I was floored. Coach hadn’t had a second since Longfellow left my first year.
“I’ll tell you what I expect from you at the end of the meeting,” Coach continued. He fixed everyone with a steely gaze “That means what he says goes when I’m not around. Got me?”
“Yes, sir!”
“Okay, let’s see how you did over the holidays. Give me laps, slow and steady. Nothing faster than an eight minute mile pace. Run and keep running until you can’t anymore then move to the edge and sit.”
On and on we ran. It took a while for the track to clear down to just me and my brother. Several jaws dropped. Now they knew what he was capable of.
Finally I staggered and went down on my hands and knees. He wobbled three more steps and did the same. Our eyes met and he gasped out a ‘ha’ that made me roll my eyes, though I had no desire to feel jealousy. Instead, my chest swelled with pride even as my lungs told me they hated me.
“Good.” Coach waved his tablet. “Gather ‘round.” We huddled together on the bleachers in front of him, shivering in the cold. “That, gentlemen, is why we now have a cross country runner on our team.

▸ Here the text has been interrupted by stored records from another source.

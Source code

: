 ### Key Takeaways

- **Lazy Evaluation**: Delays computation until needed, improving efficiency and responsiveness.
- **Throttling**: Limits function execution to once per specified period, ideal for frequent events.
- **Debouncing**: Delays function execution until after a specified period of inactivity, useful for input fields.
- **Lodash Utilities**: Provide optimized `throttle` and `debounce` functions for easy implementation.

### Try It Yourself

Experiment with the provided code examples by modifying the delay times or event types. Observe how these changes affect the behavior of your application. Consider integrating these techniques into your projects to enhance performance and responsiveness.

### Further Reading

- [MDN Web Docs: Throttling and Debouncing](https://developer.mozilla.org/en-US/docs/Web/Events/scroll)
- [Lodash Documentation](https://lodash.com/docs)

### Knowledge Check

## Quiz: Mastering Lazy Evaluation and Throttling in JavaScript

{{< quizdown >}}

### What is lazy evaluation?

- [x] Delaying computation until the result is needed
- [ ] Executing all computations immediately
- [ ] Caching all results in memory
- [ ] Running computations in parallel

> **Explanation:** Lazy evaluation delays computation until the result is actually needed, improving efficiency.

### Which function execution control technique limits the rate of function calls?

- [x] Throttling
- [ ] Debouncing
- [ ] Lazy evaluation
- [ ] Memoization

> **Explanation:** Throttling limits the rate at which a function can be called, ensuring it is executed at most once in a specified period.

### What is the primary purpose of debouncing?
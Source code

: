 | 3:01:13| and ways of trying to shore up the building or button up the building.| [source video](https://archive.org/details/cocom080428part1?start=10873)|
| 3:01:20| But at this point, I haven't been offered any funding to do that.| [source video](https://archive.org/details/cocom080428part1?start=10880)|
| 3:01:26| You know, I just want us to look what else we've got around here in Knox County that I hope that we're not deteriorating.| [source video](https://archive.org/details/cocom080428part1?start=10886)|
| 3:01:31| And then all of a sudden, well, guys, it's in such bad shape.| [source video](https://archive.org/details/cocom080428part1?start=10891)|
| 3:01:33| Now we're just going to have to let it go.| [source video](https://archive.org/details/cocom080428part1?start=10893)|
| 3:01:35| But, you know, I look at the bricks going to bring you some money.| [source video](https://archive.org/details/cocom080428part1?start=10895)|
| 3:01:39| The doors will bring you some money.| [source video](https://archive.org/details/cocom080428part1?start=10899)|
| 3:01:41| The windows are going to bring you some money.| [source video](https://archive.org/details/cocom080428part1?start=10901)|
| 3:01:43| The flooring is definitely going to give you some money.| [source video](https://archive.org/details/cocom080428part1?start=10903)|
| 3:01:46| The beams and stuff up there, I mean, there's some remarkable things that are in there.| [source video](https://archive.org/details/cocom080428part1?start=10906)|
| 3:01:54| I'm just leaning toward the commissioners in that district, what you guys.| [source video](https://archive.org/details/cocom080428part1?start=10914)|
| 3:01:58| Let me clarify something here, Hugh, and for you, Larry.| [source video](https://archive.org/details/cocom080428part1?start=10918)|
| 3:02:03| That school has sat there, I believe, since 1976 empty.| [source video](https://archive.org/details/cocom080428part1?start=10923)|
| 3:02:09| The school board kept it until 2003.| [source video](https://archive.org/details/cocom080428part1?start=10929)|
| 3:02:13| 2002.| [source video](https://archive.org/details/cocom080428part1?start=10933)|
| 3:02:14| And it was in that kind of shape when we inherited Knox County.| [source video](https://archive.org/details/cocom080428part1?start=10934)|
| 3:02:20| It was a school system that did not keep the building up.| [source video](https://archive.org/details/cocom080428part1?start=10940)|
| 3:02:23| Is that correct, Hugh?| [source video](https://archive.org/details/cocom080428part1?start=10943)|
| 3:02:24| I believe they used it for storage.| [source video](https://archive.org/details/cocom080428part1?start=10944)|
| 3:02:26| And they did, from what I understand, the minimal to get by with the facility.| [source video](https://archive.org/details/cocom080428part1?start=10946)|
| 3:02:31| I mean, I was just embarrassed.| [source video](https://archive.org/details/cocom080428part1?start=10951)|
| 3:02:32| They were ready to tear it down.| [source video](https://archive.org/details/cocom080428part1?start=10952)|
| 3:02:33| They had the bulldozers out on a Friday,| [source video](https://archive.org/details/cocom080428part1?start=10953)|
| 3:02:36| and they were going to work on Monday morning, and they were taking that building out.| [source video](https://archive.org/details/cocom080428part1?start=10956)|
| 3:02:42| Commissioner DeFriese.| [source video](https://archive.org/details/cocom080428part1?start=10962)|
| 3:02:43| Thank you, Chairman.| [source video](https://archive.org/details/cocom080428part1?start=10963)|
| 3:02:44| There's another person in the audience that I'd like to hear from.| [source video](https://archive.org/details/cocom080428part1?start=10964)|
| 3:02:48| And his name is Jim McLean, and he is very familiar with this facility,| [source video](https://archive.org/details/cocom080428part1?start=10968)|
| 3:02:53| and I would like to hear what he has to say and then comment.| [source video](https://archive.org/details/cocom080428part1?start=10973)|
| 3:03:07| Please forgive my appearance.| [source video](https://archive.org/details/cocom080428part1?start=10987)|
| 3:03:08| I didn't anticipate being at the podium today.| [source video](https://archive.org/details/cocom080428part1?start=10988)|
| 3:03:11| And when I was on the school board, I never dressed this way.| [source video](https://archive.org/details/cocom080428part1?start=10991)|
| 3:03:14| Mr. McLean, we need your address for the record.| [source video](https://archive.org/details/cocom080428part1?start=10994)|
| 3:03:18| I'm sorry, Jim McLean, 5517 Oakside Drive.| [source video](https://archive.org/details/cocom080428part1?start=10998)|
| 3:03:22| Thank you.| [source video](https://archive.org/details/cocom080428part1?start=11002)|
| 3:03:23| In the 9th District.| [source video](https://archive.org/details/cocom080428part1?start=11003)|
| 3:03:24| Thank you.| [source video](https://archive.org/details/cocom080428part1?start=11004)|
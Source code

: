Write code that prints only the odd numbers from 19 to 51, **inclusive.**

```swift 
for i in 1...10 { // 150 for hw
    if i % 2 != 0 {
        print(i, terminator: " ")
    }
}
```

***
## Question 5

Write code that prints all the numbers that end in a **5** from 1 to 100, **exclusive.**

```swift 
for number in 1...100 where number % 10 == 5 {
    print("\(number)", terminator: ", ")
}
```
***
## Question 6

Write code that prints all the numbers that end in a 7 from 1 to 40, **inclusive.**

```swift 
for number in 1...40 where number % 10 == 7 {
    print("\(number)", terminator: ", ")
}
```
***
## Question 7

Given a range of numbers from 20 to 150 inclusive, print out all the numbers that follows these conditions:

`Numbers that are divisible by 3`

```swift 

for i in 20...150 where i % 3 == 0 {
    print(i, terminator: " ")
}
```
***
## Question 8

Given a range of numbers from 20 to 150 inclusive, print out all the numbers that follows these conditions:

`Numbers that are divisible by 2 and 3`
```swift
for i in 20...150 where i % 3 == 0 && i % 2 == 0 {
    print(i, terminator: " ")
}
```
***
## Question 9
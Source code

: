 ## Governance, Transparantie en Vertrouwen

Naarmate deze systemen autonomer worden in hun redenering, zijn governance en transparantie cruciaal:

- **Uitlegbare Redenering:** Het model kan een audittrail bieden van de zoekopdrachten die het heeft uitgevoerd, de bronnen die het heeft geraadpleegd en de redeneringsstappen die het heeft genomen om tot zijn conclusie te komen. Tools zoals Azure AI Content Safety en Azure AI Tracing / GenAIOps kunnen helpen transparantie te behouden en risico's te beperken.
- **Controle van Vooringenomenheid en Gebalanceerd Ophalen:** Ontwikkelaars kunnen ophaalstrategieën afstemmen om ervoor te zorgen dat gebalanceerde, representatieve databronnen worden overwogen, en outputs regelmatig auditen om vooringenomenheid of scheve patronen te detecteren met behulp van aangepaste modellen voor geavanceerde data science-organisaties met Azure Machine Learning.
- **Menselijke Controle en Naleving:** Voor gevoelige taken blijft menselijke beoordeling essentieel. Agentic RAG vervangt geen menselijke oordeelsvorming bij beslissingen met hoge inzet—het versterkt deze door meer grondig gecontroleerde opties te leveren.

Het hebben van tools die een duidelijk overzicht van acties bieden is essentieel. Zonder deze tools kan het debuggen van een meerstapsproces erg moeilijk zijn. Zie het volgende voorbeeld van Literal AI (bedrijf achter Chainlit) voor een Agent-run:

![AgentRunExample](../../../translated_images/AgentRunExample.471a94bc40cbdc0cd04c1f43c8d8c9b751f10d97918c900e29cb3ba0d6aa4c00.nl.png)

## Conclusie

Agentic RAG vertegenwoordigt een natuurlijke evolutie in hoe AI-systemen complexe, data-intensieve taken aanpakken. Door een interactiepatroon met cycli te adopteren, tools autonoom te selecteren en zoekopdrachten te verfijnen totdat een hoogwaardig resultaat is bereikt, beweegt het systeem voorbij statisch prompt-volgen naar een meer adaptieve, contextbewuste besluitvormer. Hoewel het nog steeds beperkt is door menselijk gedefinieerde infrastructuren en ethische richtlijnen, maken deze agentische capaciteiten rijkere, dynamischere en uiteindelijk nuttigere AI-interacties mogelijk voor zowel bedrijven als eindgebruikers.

And since Dante trained him, I’m guessing he can help me help you win a few more trophies this year.” Coach’s words erased away all my hardships from last semester. “Any questions?”
Cheers rang out amid cries of “What’s his nickname?”
“That’s right, he needs a nickname.” Coach raised an eyebrow at me. “Any suggestions, Dante?”
“Yes, sir.” I winked at the former couch potato’s skeptical face. “Robert Frost, because he takes the road less travelled, and he’s poetry in motion.” My brother, the athlete, beamed with pride.
“Frost.” Coach snorted and typed on his tablet. “Good choice. Welcome to the team.”